In Fig. 4a,b, we plot the measured bubble dynamics within fibrin gels for laser pulse energies of Ep = 12 and 18 µJ at fibrin concentrations of 2.5 and 10.0 mg mL−1, respectively, and compare them to a theoretical prediction of cavitation bubble dynamics which considers the viscoelastic nature of the material but does not consider material failure. For a fixed laser pulse energy, we observed reductions in the maximum bubble radius and duration of the cavitation bubble cycle with increasing concentration of fibrin. As a point of comparison, identical bubble sizes formed in water, which represents a material with similar density but no elasticity, would have cavitation cycle times of 22.9 and 28.8 µs for the bubble sizes formed in the 2.5 mg mL−1 fibrin hydrogel at Ep = 12 µJ and 18 µJ, respectively, and 20.7 and 26.0 µs for the bubble sizes formed in the 10.0 mg mL−1 fibrin hydrogel at Ep = 12 µJ and 18 µJ, respectively. Thus the presence of elasticity shortens the cavitation bubble cycle times relative to bubbles of the same size formed in water.
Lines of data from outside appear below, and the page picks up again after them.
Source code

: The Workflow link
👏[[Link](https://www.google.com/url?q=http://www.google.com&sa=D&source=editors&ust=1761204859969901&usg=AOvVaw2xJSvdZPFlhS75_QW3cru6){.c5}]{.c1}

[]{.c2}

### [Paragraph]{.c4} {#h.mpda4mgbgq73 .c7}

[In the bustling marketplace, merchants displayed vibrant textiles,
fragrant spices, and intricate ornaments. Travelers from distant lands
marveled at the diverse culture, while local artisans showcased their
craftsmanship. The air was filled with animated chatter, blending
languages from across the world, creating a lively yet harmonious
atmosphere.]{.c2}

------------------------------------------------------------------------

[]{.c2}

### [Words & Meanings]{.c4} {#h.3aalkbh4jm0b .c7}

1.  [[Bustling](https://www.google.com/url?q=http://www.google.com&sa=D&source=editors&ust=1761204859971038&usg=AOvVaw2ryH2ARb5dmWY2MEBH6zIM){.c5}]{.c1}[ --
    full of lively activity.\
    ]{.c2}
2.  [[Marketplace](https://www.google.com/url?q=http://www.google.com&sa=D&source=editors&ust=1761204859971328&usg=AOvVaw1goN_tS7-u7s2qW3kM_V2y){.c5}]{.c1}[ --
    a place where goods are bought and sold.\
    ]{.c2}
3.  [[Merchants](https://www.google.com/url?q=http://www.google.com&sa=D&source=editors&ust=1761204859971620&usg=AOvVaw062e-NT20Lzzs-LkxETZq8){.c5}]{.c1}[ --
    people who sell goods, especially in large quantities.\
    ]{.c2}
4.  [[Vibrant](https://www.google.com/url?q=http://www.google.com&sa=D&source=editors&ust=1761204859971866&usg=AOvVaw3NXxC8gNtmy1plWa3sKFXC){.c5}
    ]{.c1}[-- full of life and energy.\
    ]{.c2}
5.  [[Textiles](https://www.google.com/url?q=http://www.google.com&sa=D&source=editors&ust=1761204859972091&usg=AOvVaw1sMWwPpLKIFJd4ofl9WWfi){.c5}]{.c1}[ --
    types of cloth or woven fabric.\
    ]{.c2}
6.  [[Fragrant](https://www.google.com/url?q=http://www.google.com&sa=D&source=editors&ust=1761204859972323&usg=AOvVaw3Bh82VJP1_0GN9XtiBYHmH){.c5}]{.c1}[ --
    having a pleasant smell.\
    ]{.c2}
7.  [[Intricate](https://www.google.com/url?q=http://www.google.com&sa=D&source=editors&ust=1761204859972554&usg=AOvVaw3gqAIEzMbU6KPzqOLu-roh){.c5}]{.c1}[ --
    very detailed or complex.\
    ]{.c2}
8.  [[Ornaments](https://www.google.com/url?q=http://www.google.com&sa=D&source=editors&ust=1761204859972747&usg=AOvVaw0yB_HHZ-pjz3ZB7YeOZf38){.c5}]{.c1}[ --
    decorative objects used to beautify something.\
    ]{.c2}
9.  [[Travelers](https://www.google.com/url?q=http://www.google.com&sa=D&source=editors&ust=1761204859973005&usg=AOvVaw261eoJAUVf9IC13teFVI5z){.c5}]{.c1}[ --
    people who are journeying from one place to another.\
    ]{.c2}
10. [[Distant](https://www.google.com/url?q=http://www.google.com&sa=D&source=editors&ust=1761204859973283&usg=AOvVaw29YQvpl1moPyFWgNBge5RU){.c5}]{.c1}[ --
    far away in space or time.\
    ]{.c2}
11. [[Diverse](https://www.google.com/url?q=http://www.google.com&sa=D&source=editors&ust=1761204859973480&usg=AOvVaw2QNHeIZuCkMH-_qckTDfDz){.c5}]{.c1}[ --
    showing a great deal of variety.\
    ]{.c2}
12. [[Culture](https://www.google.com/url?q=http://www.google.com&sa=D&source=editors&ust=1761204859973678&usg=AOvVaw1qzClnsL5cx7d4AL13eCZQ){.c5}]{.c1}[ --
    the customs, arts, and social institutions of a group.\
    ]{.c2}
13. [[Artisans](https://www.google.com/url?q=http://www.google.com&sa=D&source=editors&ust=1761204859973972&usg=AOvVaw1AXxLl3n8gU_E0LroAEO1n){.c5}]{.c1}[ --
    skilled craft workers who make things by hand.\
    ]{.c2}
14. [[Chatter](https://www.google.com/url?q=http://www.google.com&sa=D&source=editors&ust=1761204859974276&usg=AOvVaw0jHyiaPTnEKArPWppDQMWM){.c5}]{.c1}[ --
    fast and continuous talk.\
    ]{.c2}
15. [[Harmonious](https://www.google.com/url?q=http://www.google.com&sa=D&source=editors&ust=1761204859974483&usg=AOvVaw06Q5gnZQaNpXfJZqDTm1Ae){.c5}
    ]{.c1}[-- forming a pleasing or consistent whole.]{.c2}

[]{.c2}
Specifically, for the data sets shown in Fig. 4, the ratio of the cavitation bubble cycle time in the hydrogel (Thg) to that in water (Tw) is 0.933 at both pulse energies in the 2.5 mg mL−1 fibrin hydrogel and 0.894 in the 10 mg mL−1 fibrin hydrogel. Our observations are consistent with other studies and evidence that the elasticity of the fibrin gels offers resistance to the bubble dynamics52,53. Regardless, we find that a viscoelastic bubble model without consideration of material failure provides reasonable fits to the experimental data.

Figure 4
figure 4

Cavitation dynamics in fibrin gels. Bubble dynamics in (a) 2.5 mg mL−1 and (b) 10.0 mg mL−1 fibrin hydrogels. × and symbols represent the bubble dynamics generated using laser microbeam pulse energies of Ep = 12 µJ and 18 µJ, respectively. Solid and dashed lines represent predictions of a cavitation bubble dynamics model for a Newtonian fluid and a viscoelastic material without consideration of material failure, respectively. Prepared using MATLAB R2019b and Adobe Illustrator CS6.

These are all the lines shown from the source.